# EXERCISE PROMPT:
Check every line below for the word "flask" and copy the ones that have it.

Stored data

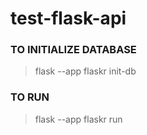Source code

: # test-flask-api

### TO INITIALIZE DATABASE
>flask --app flaskr init-db

### TO RUN
>flask --app flaskr run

# RESPONSE:
: # test-flask-api
>flask --app flaskr init-db
>flask --app flaskr run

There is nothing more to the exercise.